== GOAL OF THE EXERCISE ==
Pick out every line in the data below that holds "with".

=== Begin Enclosure ===

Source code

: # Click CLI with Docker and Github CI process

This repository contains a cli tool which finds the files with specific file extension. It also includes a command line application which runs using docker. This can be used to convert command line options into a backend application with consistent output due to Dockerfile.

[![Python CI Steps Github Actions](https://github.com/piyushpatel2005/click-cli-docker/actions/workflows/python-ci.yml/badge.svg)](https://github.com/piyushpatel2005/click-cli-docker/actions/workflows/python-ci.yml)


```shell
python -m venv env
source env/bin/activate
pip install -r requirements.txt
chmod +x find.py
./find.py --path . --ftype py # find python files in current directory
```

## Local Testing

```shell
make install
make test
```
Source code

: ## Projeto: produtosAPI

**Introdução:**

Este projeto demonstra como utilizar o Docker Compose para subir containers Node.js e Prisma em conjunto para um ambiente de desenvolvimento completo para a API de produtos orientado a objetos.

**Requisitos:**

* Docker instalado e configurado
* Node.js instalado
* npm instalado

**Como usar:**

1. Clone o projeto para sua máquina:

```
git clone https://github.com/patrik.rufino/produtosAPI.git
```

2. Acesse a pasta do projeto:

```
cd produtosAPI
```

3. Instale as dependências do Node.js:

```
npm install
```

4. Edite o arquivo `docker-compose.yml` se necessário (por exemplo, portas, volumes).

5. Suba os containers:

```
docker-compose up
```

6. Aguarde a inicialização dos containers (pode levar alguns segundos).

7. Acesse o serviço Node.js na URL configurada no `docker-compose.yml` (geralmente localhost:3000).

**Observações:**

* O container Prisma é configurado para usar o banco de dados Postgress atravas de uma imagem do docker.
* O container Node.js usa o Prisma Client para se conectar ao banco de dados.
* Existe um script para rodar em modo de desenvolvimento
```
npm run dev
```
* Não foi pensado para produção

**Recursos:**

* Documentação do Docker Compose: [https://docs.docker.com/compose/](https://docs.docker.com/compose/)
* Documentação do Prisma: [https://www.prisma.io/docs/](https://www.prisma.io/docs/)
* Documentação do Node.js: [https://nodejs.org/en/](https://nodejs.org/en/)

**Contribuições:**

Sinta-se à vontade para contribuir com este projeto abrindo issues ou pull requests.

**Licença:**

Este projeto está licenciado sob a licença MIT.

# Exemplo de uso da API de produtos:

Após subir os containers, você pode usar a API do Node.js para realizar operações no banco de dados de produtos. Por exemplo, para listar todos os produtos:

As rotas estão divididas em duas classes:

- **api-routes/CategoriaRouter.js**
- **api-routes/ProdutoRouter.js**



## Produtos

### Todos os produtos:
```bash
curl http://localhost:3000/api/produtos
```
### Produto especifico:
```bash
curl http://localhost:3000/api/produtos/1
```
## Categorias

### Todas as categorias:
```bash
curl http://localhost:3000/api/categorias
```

=== End Enclosure ===

== RESPONSE FOR THIS EXERCISE ==
: # Click CLI with Docker and Github CI process
This repository contains a cli tool which finds the files with specific file extension. It also includes a command line application which runs using docker. This can be used to convert command line options into a backend application with consistent output due to Dockerfile.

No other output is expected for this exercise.